Meteorological history
- Formed: January 1, 1998
- Dissipated: January 9, 1998

Category 5 severe tropical cyclone
- 10-minute sustained (FMS)
- Highest winds: 230 km/h (145 mph)
- Lowest pressure: 900 hPa (mbar); 26.58 inHg

Category 5-equivalent tropical cyclone
- 1-minute sustained (SSHWS/NPMOC)
- Highest winds: 270 km/h (165 mph)
- Lowest pressure: 892 hPa (mbar); 26.34 inHg

Overall effects
- Fatalities: None
- Damage: $566,000 (1998 USD)
- Areas affected: Samoan Islands, Tonga, Wallis and Futuna
- IBTrACS
- Part of the 1997–98 South Pacific cyclone season

= Cyclone Ron =

South Pacific cyclone in 1998

Severe Tropical Cyclone Ron was a powerful tropical cyclone that became the strongest on record to impact Tonga. The system was first noted as a tropical depression, to the northeast of Samoa on January 1, 1998. Over the next day the system gradually developed further and was named Ron as it developed into a Category 1 tropical cyclone on the Australian tropical cyclone intensity scale during the next day. The system subsequently continued to move south-westwards and became a Category 3 severe tropical cyclone, as it passed near Swains Island during January 3.
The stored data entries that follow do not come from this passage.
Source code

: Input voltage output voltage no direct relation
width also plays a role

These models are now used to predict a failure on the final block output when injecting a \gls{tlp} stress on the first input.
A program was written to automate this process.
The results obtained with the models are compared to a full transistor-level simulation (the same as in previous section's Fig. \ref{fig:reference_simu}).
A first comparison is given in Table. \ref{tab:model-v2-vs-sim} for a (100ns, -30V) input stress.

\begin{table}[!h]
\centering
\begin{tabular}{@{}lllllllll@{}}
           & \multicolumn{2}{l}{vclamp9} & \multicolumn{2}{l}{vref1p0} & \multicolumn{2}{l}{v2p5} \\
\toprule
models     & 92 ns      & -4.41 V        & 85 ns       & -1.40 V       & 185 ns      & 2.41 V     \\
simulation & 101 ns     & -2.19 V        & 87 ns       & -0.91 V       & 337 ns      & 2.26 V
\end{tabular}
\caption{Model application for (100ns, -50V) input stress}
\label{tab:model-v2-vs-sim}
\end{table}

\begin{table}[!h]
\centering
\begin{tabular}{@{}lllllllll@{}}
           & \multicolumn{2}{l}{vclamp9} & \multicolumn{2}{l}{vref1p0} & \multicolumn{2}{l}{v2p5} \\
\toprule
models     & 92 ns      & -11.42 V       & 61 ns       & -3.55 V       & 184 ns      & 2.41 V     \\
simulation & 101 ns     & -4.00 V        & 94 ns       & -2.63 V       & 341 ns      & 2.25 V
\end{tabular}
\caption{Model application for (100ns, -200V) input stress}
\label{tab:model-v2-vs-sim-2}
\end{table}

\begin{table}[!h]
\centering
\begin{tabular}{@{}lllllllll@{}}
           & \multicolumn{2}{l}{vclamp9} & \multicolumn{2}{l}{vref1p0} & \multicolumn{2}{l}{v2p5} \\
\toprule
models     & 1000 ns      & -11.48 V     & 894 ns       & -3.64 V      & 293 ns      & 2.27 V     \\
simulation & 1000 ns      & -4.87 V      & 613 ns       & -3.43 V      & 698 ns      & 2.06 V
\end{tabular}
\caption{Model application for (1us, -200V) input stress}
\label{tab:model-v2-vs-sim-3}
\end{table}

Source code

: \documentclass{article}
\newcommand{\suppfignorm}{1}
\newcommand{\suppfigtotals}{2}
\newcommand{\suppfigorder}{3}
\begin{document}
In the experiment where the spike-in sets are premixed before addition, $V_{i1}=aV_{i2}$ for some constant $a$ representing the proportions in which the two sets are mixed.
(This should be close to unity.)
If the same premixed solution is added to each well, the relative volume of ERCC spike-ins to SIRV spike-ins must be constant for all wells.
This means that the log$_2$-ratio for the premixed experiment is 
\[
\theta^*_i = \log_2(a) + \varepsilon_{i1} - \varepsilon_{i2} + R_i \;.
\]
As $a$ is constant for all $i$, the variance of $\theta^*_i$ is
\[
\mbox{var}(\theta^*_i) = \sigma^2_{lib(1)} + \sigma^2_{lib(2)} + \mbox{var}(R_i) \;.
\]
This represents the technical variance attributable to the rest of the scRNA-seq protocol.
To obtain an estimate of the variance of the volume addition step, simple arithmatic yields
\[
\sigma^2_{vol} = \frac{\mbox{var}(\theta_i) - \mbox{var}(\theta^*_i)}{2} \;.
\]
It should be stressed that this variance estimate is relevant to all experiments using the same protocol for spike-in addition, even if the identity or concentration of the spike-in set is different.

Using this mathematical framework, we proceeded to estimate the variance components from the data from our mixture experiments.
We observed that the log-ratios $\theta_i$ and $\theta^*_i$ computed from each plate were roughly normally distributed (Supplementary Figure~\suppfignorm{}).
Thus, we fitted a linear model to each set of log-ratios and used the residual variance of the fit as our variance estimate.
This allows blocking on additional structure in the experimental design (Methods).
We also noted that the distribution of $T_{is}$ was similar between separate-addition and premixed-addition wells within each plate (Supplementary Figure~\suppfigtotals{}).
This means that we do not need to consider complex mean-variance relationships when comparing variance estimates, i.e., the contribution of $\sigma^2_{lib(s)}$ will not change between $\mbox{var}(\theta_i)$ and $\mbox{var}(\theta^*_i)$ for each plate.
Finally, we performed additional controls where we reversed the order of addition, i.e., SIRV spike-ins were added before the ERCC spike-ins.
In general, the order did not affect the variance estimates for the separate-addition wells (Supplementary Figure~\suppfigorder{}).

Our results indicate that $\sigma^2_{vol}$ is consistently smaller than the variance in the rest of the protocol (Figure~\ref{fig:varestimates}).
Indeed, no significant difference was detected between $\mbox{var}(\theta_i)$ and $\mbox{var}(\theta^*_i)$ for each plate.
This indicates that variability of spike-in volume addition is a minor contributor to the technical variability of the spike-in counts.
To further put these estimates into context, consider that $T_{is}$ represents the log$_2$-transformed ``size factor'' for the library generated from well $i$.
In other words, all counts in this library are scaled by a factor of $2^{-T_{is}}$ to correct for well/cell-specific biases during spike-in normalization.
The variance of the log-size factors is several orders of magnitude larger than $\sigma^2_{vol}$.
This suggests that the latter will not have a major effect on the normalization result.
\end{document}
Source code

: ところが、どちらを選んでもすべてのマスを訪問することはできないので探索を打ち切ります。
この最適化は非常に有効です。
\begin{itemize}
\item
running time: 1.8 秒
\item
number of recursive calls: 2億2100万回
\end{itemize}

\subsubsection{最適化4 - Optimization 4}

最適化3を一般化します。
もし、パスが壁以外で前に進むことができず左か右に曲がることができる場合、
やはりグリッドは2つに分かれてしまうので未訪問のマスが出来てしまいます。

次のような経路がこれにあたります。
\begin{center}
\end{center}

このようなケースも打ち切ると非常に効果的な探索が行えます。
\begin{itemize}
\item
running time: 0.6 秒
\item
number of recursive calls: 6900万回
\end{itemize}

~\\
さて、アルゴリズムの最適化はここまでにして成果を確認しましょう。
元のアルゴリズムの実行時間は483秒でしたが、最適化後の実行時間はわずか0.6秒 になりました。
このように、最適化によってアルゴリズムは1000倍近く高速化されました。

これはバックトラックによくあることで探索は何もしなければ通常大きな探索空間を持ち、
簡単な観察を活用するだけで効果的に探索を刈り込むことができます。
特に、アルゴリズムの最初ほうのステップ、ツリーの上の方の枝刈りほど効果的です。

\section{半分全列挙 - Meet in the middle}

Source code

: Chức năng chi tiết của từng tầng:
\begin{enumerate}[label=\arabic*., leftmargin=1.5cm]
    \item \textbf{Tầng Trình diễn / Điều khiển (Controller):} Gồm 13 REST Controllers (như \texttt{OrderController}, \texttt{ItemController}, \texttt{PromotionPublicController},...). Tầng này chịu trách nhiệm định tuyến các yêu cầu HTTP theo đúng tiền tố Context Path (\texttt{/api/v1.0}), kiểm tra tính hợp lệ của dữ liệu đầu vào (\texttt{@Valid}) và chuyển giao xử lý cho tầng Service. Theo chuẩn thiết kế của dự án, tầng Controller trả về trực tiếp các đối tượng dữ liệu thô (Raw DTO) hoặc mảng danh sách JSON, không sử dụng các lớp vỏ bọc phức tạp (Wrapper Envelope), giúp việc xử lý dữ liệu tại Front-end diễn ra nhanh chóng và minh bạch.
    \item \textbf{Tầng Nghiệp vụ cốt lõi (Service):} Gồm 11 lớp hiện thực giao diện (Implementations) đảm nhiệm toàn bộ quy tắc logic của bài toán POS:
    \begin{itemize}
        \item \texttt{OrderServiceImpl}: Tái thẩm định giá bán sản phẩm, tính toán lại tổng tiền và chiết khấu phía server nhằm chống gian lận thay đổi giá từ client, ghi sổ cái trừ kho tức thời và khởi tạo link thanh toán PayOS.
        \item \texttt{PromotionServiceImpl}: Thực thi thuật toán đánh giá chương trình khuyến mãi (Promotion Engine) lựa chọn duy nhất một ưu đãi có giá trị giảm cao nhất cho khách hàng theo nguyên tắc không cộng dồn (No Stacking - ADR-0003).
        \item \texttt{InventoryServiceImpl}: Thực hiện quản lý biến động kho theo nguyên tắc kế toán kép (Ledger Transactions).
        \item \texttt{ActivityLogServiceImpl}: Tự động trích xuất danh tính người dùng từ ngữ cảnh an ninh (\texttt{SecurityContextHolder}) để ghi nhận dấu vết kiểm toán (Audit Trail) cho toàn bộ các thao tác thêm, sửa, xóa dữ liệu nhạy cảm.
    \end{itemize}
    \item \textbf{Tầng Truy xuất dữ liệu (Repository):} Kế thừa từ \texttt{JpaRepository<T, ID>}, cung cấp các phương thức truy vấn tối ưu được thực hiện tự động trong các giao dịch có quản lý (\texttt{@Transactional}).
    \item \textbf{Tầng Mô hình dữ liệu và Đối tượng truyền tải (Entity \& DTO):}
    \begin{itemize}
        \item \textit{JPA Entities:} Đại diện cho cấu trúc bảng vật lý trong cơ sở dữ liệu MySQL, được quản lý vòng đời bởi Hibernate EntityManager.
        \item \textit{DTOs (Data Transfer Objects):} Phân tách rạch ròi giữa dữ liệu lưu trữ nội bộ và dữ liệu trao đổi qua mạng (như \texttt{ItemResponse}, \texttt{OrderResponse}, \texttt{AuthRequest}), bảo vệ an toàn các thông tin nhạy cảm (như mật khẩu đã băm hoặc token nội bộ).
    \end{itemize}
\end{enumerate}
Intensification proceeded at a fairly rapid rate. Ron reached the peak intensity of 145 mph (225 km/h) on January 5, becoming one of the most intense cyclones in the Southern hemisphere in that decade, when Ron was at north-northwest of Apia, Samoa, three days after initial development. The cyclone maintained this strength for about 36 hours, while re-curving to the south-southeast. Then, Ron started weakening while passing between central Tonga and Niue on January 7. Finally, by January 9, Ron was absorbed by the much larger circulation of Severe Tropical Cyclone Susan.

==Meteorological history==

Towards the end of December 1997, an area of low pressure developed within the South Pacific Convergence Zone to the northwest of the Cook Islands. Over the next few days, the system gradually developed further, before it was classified as a tropical depression by the Fiji Meteorological Service (FMS) during January 1, 1998. The system subsequently moved south-westwards under the influence of an area of high pressure and gradually developed further as its organisation and outflow improved. During the next day the FMS reported that the system had developed into a Category 1 Tropical Cyclone, on the Australian Tropical Cyclone Intensity Scale and named it Ron. At around the same time the Naval Pacific Meteorology and Oceanography Center initiated advisories on the system, and designated it as Tropical Cyclone 10P with 1-minute wind speeds of 65 km/h. During that day the system continued to move south-westwards and gradually organized further and became a Category 3 Severe Tropical Cyclone during January 3, as it passed about 20 km to the north of Swains Island.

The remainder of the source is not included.